You can start by selecting the incident from the check mark column. Here's an example.
When you do, a summary pane opens with key information about the incident, like the incident's details, recommended actions, and related threats. Here's an example.
From here, you can select Open incident page. This opens the main page for the incident where you'll find the full attack story information and tabs for alerts, devices, users, investigations, and evidence. You can also open the main page for an incident by selecting the incident name from the incident queue.
Note
Users with provisioned access to Microsoft Security Copilot will see the Copilot pane on the right side of the screen when they open an incident. Copilot provides real-time insights and recommendations to help you investigate and respond to incidents. For more information, see Microsoft Copilot in Microsoft Defender.
Attack story
Attack stories help you to quickly review, investigate, and remediate attacks while viewing the full story of the attack on the same tab. It also allows you to review the entity details and take remediation actions, such as deleting a file or isolating a device without losing context.
The attack story is briefly described in the following video.
Within the attack story you can find the alert page and the incident graph.
The incident alert page has these sections:
Alert story, which includes:
- What happened
- Actions taken
- Related events
Alert properties in the right pane (state, details, description, and others)
Note that not every alert will have all of the listed subsections in the Alert story section.
The graph shows the full scope of the attack, how the attack spread through your network over time, where it started, and how far the attacker went. It connects the different suspicious entities that are part of the attack with their related assets such as users, devices, and mailboxes.
From the graph, you can:
Play the alerts and the nodes on the graph as they occurred over time to understand the chronology of the attack.
Open an entity pane, allowing you to review the entity details and act on remediation actions, such as deleting a file or isolating a device.
Highlight the alerts based on the entity to which they are related.
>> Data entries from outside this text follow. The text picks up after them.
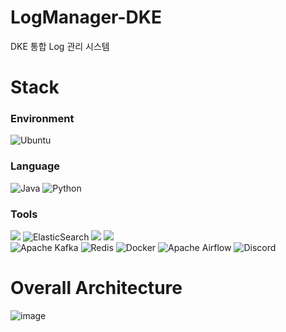# LogManager-DKE
DKE 통합 Log 관리 시스템
</br>

# Stack
### Environment
![Ubuntu](https://img.shields.io/badge/Ubuntu-E95420?style=for-the-badge&logo=ubuntu&logoColor=white)

### Language
![Java](https://img.shields.io/badge/java-%23ED8B00.svg?style=for-the-badge&logo=openjdk&logoColor=white) ![Python](https://img.shields.io/badge/python-3670A0?style=for-the-badge&logo=python&logoColor=ffdd54)

### Tools
<img src="https://img.shields.io/badge/-beats-07A5DE?style=for-the-badge&logo=beats&logoColor=white"> ![ElasticSearch](https://img.shields.io/badge/-ElasticSearch-3EBEB0?style=for-the-badge&logo=elasticsearch) <img src="https://img.shields.io/badge/-Logstash-F3BD19?style=for-the-badge&logo=logstash&logoColor=white"> <img src="https://img.shields.io/badge/-Kibana-F04E98?style=for-the-badge&logo=kibana&logoColor=white">
</br>
![Apache Kafka](https://img.shields.io/badge/Apache%20Kafka-000?style=for-the-badge&logo=apachekafka) ![Redis](https://img.shields.io/badge/redis-%23DD0031.svg?&style=for-the-badge&logo=redis&logoColor=white) ![Docker](https://img.shields.io/badge/docker-%230db7ed.svg?style=for-the-badge&logo=docker&logoColor=white) ![Apache Airflow](https://img.shields.io/badge/Apache%20Airflow-017CEE?style=for-the-badge&logo=Apache%20Airflow&logoColor=white)
![Discord](https://img.shields.io/badge/Discord-%235865F2.svg?style=for-the-badge&logo=discord&logoColor=white)
</br>


# Overall Architecture
![image](https://github.com/user-attachments/assets/0e704918-b3c1-4810-8abb-a536a60d079c)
Hunt for entity information of a device, file, IP address, URL, user, email, mailbox, or cloud resource.
Go hunt
The go hunt action takes advantage of the advanced hunting feature to find relevant information about an entity. The go hunt query checks relevant schema tables for any events or alerts involving the specific entity you're investigating. You can select any of the options to find relevant information about the entity:
- See all available queries – the option returns all available queries for the entity type you're investigating.
- All Activity – the query returns all activities associated with an entity, providing you with a comprehensive view of the incident's context.
- Related Alerts – the query searches for and returns all security alerts involving a specific entity, ensuring you don't miss any information.
The resulting logs or alerts can be linked to an incident by selecting a results and then selecting Link to incident.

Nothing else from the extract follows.